Oct 8, 2012
Listen To Me
10/08/2012
— cori
Let's just say that we have had a few listening issues going on in this house betwixt the adults and the children. And let's just say that the adults keep sighing in exasperation because none of their bag of tricks have worked thus far when enticing the young ones to listen. And let's continue saying that the adults were dangling at the end of their collective rope and were ready to institute the "Yell and Intimidate" routine with the children so at least they would listen out of fear if nothing else.
It's not like our kids are doing the opposite of what we say. And it's not like they spitefully go out of their way to not listen. Oh contraire. Upon meeting any one of my offspring, you may be thinking, "What in the world is that woman complaining about? Those kids are just great." But then you wouldn't have had the pleasure of spending 24 hours with them. All. Alone.
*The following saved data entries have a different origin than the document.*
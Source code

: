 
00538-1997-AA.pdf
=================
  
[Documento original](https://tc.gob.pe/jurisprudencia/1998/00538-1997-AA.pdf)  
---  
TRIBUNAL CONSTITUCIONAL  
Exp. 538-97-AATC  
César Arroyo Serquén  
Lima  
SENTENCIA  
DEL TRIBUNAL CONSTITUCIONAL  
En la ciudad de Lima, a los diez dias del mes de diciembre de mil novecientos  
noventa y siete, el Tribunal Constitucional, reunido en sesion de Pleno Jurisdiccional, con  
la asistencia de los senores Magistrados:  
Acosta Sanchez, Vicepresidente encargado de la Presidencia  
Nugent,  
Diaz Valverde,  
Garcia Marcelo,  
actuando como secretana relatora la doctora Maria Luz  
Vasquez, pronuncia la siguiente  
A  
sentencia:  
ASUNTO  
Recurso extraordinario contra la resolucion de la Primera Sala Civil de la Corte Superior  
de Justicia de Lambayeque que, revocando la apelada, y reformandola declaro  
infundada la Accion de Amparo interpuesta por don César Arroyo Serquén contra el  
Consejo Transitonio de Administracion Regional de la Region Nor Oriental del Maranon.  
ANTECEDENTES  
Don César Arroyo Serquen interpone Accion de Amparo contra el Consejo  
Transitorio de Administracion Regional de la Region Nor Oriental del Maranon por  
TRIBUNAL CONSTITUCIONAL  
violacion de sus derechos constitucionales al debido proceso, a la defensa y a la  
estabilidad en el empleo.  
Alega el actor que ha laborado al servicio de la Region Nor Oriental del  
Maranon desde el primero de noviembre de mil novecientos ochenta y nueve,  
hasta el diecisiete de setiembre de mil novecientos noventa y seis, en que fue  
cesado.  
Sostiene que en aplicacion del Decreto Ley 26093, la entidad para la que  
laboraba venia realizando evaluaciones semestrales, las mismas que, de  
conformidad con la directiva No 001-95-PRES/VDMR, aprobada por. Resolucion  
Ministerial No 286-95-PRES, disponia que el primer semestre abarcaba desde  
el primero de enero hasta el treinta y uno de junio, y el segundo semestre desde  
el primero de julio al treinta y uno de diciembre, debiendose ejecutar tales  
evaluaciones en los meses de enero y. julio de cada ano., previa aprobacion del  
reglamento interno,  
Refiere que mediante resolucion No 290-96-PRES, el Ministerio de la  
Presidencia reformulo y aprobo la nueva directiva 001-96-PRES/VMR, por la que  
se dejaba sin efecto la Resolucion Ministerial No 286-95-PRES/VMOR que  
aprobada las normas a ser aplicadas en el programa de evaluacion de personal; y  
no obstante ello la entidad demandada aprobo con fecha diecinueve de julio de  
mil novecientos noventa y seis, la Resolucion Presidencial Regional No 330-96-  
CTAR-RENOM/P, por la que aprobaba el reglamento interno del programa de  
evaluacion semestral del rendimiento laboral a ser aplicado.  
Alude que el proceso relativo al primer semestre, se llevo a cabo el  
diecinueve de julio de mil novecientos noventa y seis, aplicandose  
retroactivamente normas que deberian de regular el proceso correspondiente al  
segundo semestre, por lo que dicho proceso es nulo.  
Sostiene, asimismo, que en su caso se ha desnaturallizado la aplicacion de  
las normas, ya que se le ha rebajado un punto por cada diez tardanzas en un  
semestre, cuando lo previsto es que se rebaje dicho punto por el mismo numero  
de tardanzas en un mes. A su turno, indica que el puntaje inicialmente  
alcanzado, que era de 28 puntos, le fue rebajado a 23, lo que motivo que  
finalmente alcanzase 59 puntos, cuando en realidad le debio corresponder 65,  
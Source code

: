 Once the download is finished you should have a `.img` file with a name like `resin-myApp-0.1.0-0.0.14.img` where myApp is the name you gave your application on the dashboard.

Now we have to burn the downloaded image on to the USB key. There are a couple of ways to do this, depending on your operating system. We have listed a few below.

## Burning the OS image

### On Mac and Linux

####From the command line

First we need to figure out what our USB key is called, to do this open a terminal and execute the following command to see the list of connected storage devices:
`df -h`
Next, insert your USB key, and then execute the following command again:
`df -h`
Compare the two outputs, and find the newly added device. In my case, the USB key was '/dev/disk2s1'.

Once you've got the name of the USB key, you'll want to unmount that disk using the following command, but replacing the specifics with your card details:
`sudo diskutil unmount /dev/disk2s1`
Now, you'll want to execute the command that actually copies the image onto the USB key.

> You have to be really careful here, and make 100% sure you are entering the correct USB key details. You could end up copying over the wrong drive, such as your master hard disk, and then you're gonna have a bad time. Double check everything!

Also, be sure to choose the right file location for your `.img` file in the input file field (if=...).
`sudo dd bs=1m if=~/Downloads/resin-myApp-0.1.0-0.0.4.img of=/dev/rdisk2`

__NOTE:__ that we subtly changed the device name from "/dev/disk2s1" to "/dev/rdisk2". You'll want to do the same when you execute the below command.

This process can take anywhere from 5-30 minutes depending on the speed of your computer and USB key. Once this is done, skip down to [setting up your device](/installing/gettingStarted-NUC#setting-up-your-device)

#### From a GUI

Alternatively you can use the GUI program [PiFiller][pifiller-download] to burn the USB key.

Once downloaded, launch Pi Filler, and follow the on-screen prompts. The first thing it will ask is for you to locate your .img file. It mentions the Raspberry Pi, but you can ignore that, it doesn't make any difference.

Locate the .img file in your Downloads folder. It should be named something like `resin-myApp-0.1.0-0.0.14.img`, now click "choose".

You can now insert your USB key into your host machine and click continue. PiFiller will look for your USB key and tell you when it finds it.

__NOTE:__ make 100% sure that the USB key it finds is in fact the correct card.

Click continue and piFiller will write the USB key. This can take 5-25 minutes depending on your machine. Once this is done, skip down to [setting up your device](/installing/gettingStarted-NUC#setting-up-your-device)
See, our little listening demon comes in the form of "Oh...sorry, Mom, I just forgot." On everything! Homework. Chores. The last thing I asked them to do. I just don't buy the "I forgot" excuse for one second. I do, however, buy the "I'm Tuning You Out" excuse. On the outside I'm getting, "oh ya, sure Mom" and "okay, I'll do that" only to appease me. They know that I, too, have the worst short term memory and they're counting on that to kick in before they go and do the dreaded chore and activity I've asked of them. But on the inside they're busy thinking of birds, basketballs, books and buddys.
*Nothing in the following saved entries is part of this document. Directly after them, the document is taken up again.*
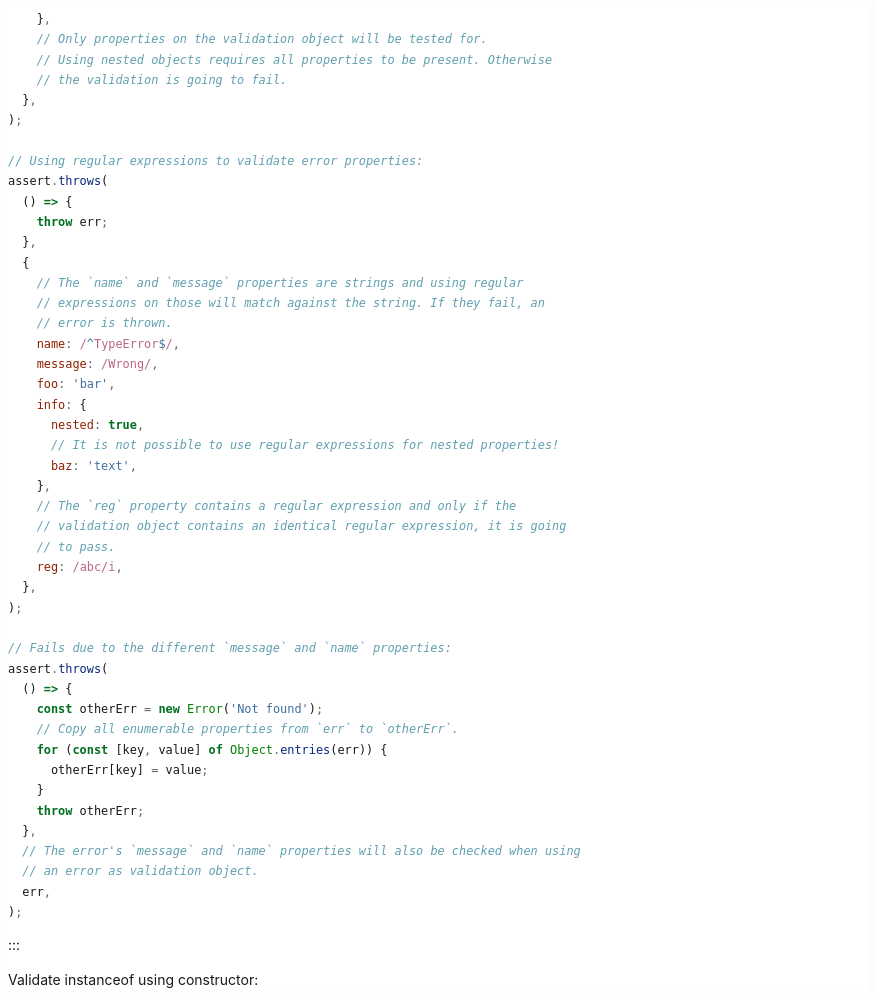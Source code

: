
 ```js [CJS]
    },
    // Only properties on the validation object will be tested for.
    // Using nested objects requires all properties to be present. Otherwise
    // the validation is going to fail.
  },
);

// Using regular expressions to validate error properties:
assert.throws(
  () => {
    throw err;
  },
  {
    // The `name` and `message` properties are strings and using regular
    // expressions on those will match against the string. If they fail, an
    // error is thrown.
    name: /^TypeError$/,
    message: /Wrong/,
    foo: 'bar',
    info: {
      nested: true,
      // It is not possible to use regular expressions for nested properties!
      baz: 'text',
    },
    // The `reg` property contains a regular expression and only if the
    // validation object contains an identical regular expression, it is going
    // to pass.
    reg: /abc/i,
  },
);

// Fails due to the different `message` and `name` properties:
assert.throws(
  () => {
    const otherErr = new Error('Not found');
    // Copy all enumerable properties from `err` to `otherErr`.
    for (const [key, value] of Object.entries(err)) {
      otherErr[key] = value;
    }
    throw otherErr;
  },
  // The error's `message` and `name` properties will also be checked when using
  // an error as validation object.
  err,
);
```
:::

Validate instanceof using constructor:


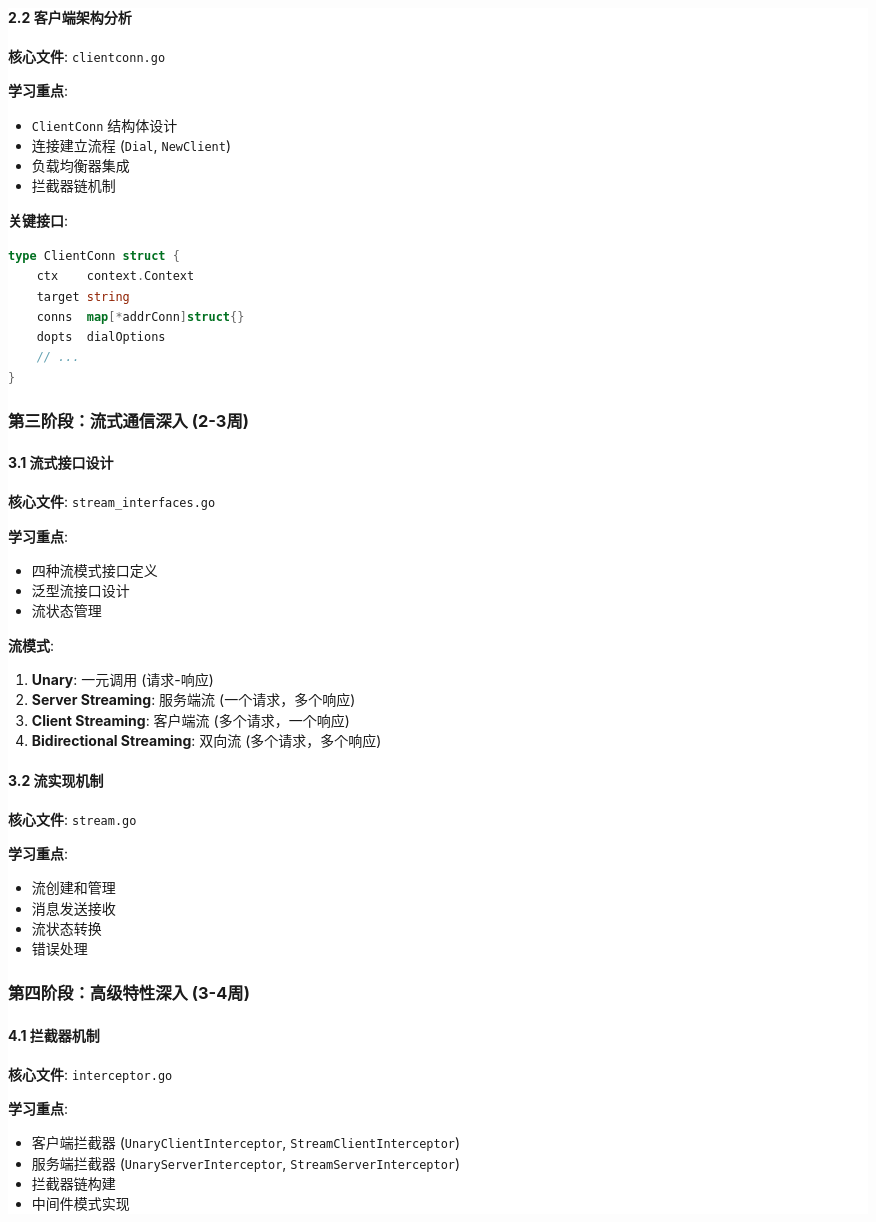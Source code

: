 #### 2.2 客户端架构分析  
**核心文件**: `clientconn.go`

**学习重点**:
- `ClientConn` 结构体设计
- 连接建立流程 (`Dial`, `NewClient`)
- 负载均衡器集成
- 拦截器链机制

**关键接口**:
```go
type ClientConn struct {
    ctx    context.Context
    target string
    conns  map[*addrConn]struct{}
    dopts  dialOptions
    // ...
}
```

### 第三阶段：流式通信深入 (2-3周)

#### 3.1 流式接口设计
**核心文件**: `stream_interfaces.go`

**学习重点**:
- 四种流模式接口定义
- 泛型流接口设计
- 流状态管理

**流模式**:
1. **Unary**: 一元调用 (请求-响应)
2. **Server Streaming**: 服务端流 (一个请求，多个响应)
3. **Client Streaming**: 客户端流 (多个请求，一个响应)  
4. **Bidirectional Streaming**: 双向流 (多个请求，多个响应)

#### 3.2 流实现机制
**核心文件**: `stream.go`

**学习重点**:
- 流创建和管理
- 消息发送接收
- 流状态转换
- 错误处理

### 第四阶段：高级特性深入 (3-4周)

#### 4.1 拦截器机制
**核心文件**: `interceptor.go`

**学习重点**:
- 客户端拦截器 (`UnaryClientInterceptor`, `StreamClientInterceptor`)
- 服务端拦截器 (`UnaryServerInterceptor`, `StreamServerInterceptor`)
- 拦截器链构建
- 中间件模式实现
No more. Chuck and I decided to once and for all time, emphasize the importance of listening. It came in the form of a little game. We ditched our "Intimation" tactics and opted for "heaping on the guilt" instead. Just joking. No, we opted to teach them a lesson they'll not soon forget.
Chuck and I completely rearranged our family room, moving furniture all about. We placed random obstacles all around the floor. We placed props in certain places that they would have to lift or move upon our direction. We were giddy with excitement. We told the kids to lock themselves and the dog in a room while we were formulating our genius plan (surprisingly they listened to that directive).
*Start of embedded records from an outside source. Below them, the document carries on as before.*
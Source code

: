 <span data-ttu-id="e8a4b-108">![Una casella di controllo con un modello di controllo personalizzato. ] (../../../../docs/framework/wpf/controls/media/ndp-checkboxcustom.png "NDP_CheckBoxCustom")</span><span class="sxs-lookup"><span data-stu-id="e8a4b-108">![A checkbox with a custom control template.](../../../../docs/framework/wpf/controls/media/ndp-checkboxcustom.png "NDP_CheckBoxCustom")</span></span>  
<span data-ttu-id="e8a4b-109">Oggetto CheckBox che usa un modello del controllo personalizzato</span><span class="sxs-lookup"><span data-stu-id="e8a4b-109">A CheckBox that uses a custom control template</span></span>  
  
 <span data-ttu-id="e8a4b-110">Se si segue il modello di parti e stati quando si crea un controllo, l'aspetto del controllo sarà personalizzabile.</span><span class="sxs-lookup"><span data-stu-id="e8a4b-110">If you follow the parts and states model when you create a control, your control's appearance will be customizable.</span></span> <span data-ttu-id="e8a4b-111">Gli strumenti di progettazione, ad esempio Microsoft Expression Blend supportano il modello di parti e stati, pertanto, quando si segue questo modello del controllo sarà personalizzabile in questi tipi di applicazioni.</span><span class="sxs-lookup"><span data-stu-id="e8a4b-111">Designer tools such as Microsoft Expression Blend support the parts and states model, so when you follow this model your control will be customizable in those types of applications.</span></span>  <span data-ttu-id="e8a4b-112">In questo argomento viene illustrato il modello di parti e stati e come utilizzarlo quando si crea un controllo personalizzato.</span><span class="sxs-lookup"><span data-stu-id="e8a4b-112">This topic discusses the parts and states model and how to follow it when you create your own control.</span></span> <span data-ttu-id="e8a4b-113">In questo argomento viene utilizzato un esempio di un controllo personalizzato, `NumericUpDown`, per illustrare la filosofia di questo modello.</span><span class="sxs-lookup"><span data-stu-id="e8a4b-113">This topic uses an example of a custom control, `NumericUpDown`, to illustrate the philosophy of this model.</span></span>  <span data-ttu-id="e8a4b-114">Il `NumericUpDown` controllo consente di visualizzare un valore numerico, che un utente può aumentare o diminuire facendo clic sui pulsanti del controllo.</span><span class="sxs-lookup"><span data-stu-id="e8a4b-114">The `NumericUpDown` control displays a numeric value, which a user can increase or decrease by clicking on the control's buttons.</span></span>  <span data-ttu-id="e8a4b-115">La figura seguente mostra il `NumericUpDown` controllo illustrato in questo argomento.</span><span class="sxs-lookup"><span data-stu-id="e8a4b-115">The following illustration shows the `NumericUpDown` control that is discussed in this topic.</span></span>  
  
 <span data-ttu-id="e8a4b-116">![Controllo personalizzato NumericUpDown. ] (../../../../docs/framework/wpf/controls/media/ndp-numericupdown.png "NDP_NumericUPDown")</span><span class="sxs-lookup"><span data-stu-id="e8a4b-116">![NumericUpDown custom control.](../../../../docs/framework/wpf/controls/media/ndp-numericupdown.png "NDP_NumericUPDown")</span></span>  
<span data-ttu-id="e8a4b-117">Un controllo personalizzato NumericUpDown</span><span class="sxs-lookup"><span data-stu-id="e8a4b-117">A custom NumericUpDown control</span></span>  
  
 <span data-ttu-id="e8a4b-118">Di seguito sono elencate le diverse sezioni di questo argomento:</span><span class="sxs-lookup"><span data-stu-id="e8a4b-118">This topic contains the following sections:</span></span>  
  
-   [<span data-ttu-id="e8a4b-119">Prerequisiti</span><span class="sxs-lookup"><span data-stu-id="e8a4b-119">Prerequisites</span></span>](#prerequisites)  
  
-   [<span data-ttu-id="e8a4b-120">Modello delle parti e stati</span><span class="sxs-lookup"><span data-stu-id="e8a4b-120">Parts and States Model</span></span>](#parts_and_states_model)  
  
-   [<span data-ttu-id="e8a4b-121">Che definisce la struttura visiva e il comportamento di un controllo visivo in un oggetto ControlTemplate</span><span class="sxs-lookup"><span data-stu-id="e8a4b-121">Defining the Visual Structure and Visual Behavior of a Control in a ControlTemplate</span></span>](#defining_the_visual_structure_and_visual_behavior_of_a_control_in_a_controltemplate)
And then we blindfolded them. We took one kid at a time out of the room. We gave them three instructions: 1. You must ONLY listen to MY voice (whichever parent was giving the instruction), 2. You must keep your hands glued to your side, and 3. You may not reach your foot out in front of you to feel around, walk as normal. Then we brought them downstairs into our new domain.
If I was the one giving the directions to the blindfolded child, then Chuck was the one standing uncomfortingly close to them and whispering into their ear the opposite of what I was saying. He kept contradicting my directions. It was almost impossible for me not to laugh. I kept getting ruffled and messed up. I had to remain focused so I could give the kids sound advice about how to navigate the obstacle course. I don't know who had to concentrate harder, me or the kids. You could tell there were a few times when they hesitated, like when Chuck told them to watch out, if they took one more step they'd fall down the stairs and I 'm telling them at the same time to take 4 steps. Or like the time we told them to pick up the bowl and put it over their head and then dump it over. It was only filled with cotton balls, but they didn't know that.
After we worked our magic on Chloe, my ever perceptive child said immediately upon removing her blindfold, "I know what you were doing...you were like God, Mom (since I was the one directing her) and Dad was like the devil and I had to work extra hard to only listen to you." Well...yes, that too dear. But we were hoping you would see the importance of listening to us even and especially when you're distracted. Everything we tell you is out of love and for your good. Sometimes it is extra hard to listen, but when you do, you know it will go well with you. I think they learned more about listening to God than to us, to be honest. But apparently, that was the bigger lesson we were supposed to be teaching them.
The kids thanked us over and over the rest of the day for such a fun activity that we reverted to only out of desperation. Goes to show that when you hit rock bottom, the only way to go from there is up. I think we're on our way up in the listening department now.
*I'd like to thank the book "Creative Correction" for the inspiration for the obstacle course.